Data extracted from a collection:
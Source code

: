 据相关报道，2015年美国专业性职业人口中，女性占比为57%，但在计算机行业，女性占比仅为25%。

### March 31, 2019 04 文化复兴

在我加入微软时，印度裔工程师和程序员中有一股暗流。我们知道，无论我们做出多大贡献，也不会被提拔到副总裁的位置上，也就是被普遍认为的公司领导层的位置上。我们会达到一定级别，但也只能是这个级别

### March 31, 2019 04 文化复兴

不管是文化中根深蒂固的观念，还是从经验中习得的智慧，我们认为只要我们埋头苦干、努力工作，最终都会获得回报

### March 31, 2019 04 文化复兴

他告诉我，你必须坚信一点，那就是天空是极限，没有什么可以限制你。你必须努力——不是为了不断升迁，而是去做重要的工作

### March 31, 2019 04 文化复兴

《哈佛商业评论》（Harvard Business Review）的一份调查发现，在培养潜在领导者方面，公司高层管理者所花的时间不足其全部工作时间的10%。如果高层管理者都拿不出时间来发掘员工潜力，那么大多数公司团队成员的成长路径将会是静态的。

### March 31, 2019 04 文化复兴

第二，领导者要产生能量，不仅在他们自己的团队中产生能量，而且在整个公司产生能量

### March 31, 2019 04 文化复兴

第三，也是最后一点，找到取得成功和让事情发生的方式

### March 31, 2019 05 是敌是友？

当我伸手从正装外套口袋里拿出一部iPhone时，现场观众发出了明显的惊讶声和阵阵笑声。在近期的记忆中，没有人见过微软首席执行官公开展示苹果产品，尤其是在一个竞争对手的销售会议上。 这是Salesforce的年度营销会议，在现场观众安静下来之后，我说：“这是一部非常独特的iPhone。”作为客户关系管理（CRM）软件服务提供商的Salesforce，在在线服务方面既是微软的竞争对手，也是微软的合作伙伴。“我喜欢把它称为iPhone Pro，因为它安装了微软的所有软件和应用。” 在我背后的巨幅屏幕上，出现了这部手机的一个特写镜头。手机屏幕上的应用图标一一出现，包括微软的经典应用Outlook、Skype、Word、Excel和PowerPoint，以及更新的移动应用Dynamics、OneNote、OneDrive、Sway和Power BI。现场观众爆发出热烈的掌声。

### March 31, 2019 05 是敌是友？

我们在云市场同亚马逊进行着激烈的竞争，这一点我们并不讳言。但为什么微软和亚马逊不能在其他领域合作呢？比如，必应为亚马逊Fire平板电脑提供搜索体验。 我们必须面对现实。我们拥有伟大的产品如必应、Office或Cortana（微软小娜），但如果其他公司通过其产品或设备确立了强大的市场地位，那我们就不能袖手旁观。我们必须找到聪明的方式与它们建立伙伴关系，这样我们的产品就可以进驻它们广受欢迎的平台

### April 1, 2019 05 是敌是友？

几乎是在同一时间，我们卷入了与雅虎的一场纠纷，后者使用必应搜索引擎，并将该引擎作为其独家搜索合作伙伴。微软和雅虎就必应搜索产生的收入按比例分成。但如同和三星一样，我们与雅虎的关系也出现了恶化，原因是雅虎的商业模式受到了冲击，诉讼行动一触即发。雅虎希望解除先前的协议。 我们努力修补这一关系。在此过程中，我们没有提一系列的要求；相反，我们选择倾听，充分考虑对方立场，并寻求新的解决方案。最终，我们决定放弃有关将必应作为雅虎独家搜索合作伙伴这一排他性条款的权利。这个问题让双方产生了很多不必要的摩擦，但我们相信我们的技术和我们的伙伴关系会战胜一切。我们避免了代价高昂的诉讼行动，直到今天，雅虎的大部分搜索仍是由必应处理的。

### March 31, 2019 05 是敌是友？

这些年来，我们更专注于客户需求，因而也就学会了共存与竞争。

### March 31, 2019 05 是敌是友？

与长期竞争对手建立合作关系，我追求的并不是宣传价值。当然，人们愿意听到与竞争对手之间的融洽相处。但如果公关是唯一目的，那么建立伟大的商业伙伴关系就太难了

— WHAT NEEDS TO BE DONE —
Taking the entries above, write out exactly each line from the one holding "他告诉我，你必须坚信一点，那" to the one holding "几乎是在同一时间，我们卷入了", both included, and stop there.

— ANSWER SECTION —
他告诉我，你必须坚信一点，那就是天空是极限，没有什么可以限制你。你必须努力——不是为了不断升迁，而是去做重要的工作

### March 31, 2019 04 文化复兴

《哈佛商业评论》（Harvard Business Review）的一份调查发现，在培养潜在领导者方面，公司高层管理者所花的时间不足其全部工作时间的10%。如果高层管理者都拿不出时间来发掘员工潜力，那么大多数公司团队成员的成长路径将会是静态的。

### March 31, 2019 04 文化复兴

第二，领导者要产生能量，不仅在他们自己的团队中产生能量，而且在整个公司产生能量

### March 31, 2019 04 文化复兴

第三，也是最后一点，找到取得成功和让事情发生的方式

### March 31, 2019 05 是敌是友？

当我伸手从正装外套口袋里拿出一部iPhone时，现场观众发出了明显的惊讶声和阵阵笑声。在近期的记忆中，没有人见过微软首席执行官公开展示苹果产品，尤其是在一个竞争对手的销售会议上。 这是Salesforce的年度营销会议，在现场观众安静下来之后，我说：“这是一部非常独特的iPhone。”作为客户关系管理（CRM）软件服务提供商的Salesforce，在在线服务方面既是微软的竞争对手，也是微软的合作伙伴。“我喜欢把它称为iPhone Pro，因为它安装了微软的所有软件和应用。” 在我背后的巨幅屏幕上，出现了这部手机的一个特写镜头。手机屏幕上的应用图标一一出现，包括微软的经典应用Outlook、Skype、Word、Excel和PowerPoint，以及更新的移动应用Dynamics、OneNote、OneDrive、Sway和Power BI。现场观众爆发出热烈的掌声。

### March 31, 2019 05 是敌是友？

我们在云市场同亚马逊进行着激烈的竞争，这一点我们并不讳言。但为什么微软和亚马逊不能在其他领域合作呢？比如，必应为亚马逊Fire平板电脑提供搜索体验。 我们必须面对现实。我们拥有伟大的产品如必应、Office或Cortana（微软小娜），但如果其他公司通过其产品或设备确立了强大的市场地位，那我们就不能袖手旁观。我们必须找到聪明的方式与它们建立伙伴关系，这样我们的产品就可以进驻它们广受欢迎的平台

### April 1, 2019 05 是敌是友？

几乎是在同一时间，我们卷入了与雅虎的一场纠纷，后者使用必应搜索引擎，并将该引擎作为其独家搜索合作伙伴。微软和雅虎就必应搜索产生的收入按比例分成。但如同和三星一样，我们与雅虎的关系也出现了恶化，原因是雅虎的商业模式受到了冲击，诉讼行动一触即发。雅虎希望解除先前的协议。 我们努力修补这一关系。在此过程中，我们没有提一系列的要求；相反，我们选择倾听，充分考虑对方立场，并寻求新的解决方案。最终，我们决定放弃有关将必应作为雅虎独家搜索合作伙伴这一排他性条款的权利。这个问题让双方产生了很多不必要的摩擦，但我们相信我们的技术和我们的伙伴关系会战胜一切。我们避免了代价高昂的诉讼行动，直到今天，雅虎的大部分搜索仍是由必应处理的。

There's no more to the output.